How To Become A Piano Player
A piano player, also known as a pianist, you will actually be opening yourself to varied career opportunities that will require you to play this musical instrument. You could work as a classical pianist and if you’re really good, get paid top dollars doing what you love: Playing the works of Beethoven, Bach and Mozart in well-known music halls around the country and getting the applause of appreciative classical music lovers with each performance.
If classical music isn’t your cup of tea, you could also work for a major record label accompanying singers who are recording their albums. You could find yourself playing the piano for pop, rock ‘n’ roll and other music genres for singers recording their songs in a studio. Since these gigs are typically sponsored by major record labels, a career as a studio pianist is a lucrative position. The downside is that you’ll be constantly looking for work since accompanying a singer for his or her album recording sessions is a job done on a per project basis.
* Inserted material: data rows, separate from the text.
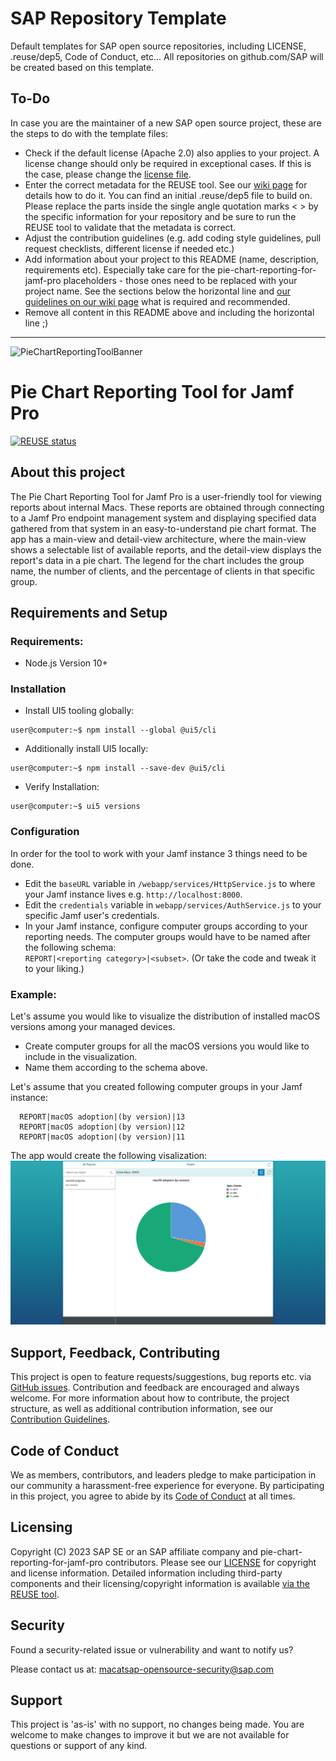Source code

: # SAP Repository Template

Default templates for SAP open source repositories, including LICENSE, .reuse/dep5, Code of Conduct, etc... All repositories on github.com/SAP will be created based on this template.

## To-Do

In case you are the maintainer of a new SAP open source project, these are the steps to do with the template files:

- Check if the default license (Apache 2.0) also applies to your project. A license change should only be required in exceptional cases. If this is the case, please change the [license file](LICENSE).
- Enter the correct metadata for the REUSE tool. See our [wiki page](https://wiki.wdf.sap.corp/wiki/display/ospodocs/Using+the+Reuse+Tool+of+FSFE+for+Copyright+and+License+Information) for details how to do it. You can find an initial .reuse/dep5 file to build on. Please replace the parts inside the single angle quotation marks < > by the specific information for your repository and be sure to run the REUSE tool to validate that the metadata is correct.
- Adjust the contribution guidelines (e.g. add coding style guidelines, pull request checklists, different license if needed etc.)
- Add information about your project to this README (name, description, requirements etc). Especially take care for the pie-chart-reporting-for-jamf-pro placeholders - those ones need to be replaced with your project name. See the sections below the horizontal line and [our guidelines on our wiki page](https://wiki.wdf.sap.corp/wiki/display/ospodocs/Guidelines+for+README.md+file) what is required and recommended.
- Remove all content in this README above and including the horizontal line ;)

***

<!-- # pie-chart-reporting-for-jamf-pro -->
![PieChartReportingToolBanner](readmeMedia/images/Apple_Pie_Banner_GitHub.gif)
# Pie Chart Reporting Tool for Jamf Pro

[![REUSE status](https://api.reuse.software/badge/github.com/SAP/pie-chart-reporting-for-jamf-pro)](https://api.reuse.software/info/github.com/SAP/pie-chart-reporting-for-jamf-pro)

## About this project

The Pie Chart Reporting Tool for Jamf Pro is a user-friendly tool for viewing reports about internal Macs. These reports are obtained through connecting to a Jamf Pro endpoint management system and displaying specified data gathered from that system in an easy-to-understand pie chart format. The app has a main-view and detail-view architecture, where the main-view shows a selectable list of available reports, and the detail-view displays the report's data in a pie chart. The legend for the chart includes the group name, the number of clients, and the percentage of clients in that specific group.

## Requirements and Setup

### Requirements:

* Node.js Version 10+

### Installation

- Install UI5 tooling globally:  
```console
user@computer:~$ npm install --global @ui5/cli
```

- Additionally install UI5 locally:  
```console
user@computer:~$ npm install --save-dev @ui5/cli
```

- Verify Installation:  
```console
user@computer:~$ ui5 versions
```
### Configuration
In order for the tool to work with your Jamf instance 3 things need to be done.

- Edit the `baseURL` variable in `/webapp/services/HttpService.js` to where your Jamf instance lives e.g. `http://localhost:8000`.
- Edit the `credentials` variable in `webapp/services/AuthService.js` to your specific Jamf user's credentials.
- In your Jamf instance, configure computer groups according to your reporting needs. The computer groups would have to be named after the following schema:\
`REPORT|<reporting category>|<subset>`.
(Or take the code and tweak it to your liking.)

### Example:
Let's assume you would like to visualize the distribution of installed macOS versions among your managed devices.
- Create computer groups for all the macOS versions you would like to include in the visualization.
- Name them according to the schema above.
  
Let's assume that you created following computer groups in your Jamf instance:
  ```
    REPORT|macOS adoption|(by version)|13
	REPORT|macOS adoption|(by version)|12
	REPORT|macOS adoption|(by version)|11
  ```


The app would create the following visalization:
![macOSVersions](readmeMedia/images/macOSVersions.png)

## Support, Feedback, Contributing

This project is open to feature requests/suggestions, bug reports etc. via [GitHub issues](https://github.com/SAP/pie-chart-reporting-for-jamf-pro/issues). Contribution and feedback are encouraged and always welcome. For more information about how to contribute, the project structure, as well as additional contribution information, see our [Contribution Guidelines](CONTRIBUTING.md).

## Code of Conduct

We as members, contributors, and leaders pledge to make participation in our community a harassment-free experience for everyone. By participating in this project, you agree to abide by its [Code of Conduct](CODE_OF_CONDUCT.md) at all times.

## Licensing

Copyright (C) 2023 SAP SE or an SAP affiliate company and pie-chart-reporting-for-jamf-pro contributors. Please see our [LICENSE](LICENSE) for copyright and license information. Detailed information including third-party components and their licensing/copyright information is available [via the REUSE tool](https://api.reuse.software/info/github.com/SAP/pie-chart-reporting-for-jamf-pro).

## Security

Found a security-related issue or vulnerability and want to notify us?

Please contact us at:
[macatsap-opensource-security@sap.com](mailto:macatsap-opensource-security@sap.com?subject=[GitHub]%20Pie%20Chart%20Reporting%20Security%20Issue%20Report)

## Support

This project is 'as-is' with no support, no changes being made. You are welcome to make changes to improve it but we are not available for questions or support of any kind.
If you happen to love teaching and want to share your knowledge about music and piano playing to people who are interested to learn about this instrument, you can also work as a piano teacher. Some piano players combine performance gigs with teaching piano to students while those who have already established their reputation as excellent piano teachers may focus solely on teaching and make a good living out of it.
To succeed as a piano player, you need to have a true passion for playing the instrument. That means you’re willing to devote time and attention to the craft and are keenly interested in learning the more complicated ways of producing music from its black and white keys. Passion must also be accompanied by discipline since it is only through constant practice that you will be able to improve your style and technique. This is also a very competitive field where jobs are given only to those who pass stringent auditions. Thus, you need to be dedicated to finding a job even if you get constantly rejected in some of your auditions.
Why Become A Piano Player
A career as a piano player is for those who are really dedicated to this musical instrument. This is the profession for individuals who truly love music and find enjoyment in performing in front of an audience. While those who are already renown in this field may earn lucratively, the vast majority of piano players continue to stay in the profession even if they are grossly underpaid because of the satisfaction they can from it.
Piano Player Work Environment
Piano players and other musicians work in concert halls, studios and clubs. Many are employed by religious organizations and as such, they provide accompaniment to music during worship services in churches and chapels. There are also those who are hired by performing arts firms and schools. An estimated 36 percent of musicians and singers are self-employed, according to data provided by the U.S. Bureau of Labor Statistics. Since most piano players and other musicians only find part-time work opportunities, many get themselves a regular fulltime job so they can pay the bills.
Piano Player Salary
The Occupational Employment and Wages report of the U.S. Bureau of Labor Statistics does not have the salary information specifically for piano players. However, the agency does have salary data for musicians and singers. Since part-time work is the norm among musicians, the agency has the mean hourly wage data for this occupation and not the mean annual wage information. Musicians, singers and related workers earn $29.92 an hour on the average.
Piano Player Career Outlook
The job outlook of musicians and singers, piano players included, is set to grow five percent in the period covering 2012 to 2022. This rate is slower than the national average for all job types. While there will continue to be demand for musicians in the pop music industry, there will be limited employment in orchestras, opera companies and other groups—places where piano players are needed— because of funding difficulties.
Piano Player Degree
Strictly speaking, there are no degree requirements for piano players save for their ability to play the instrument very well. However, piano players who wish to play classical music typically hold bachelor’s degrees in music with a major in piano.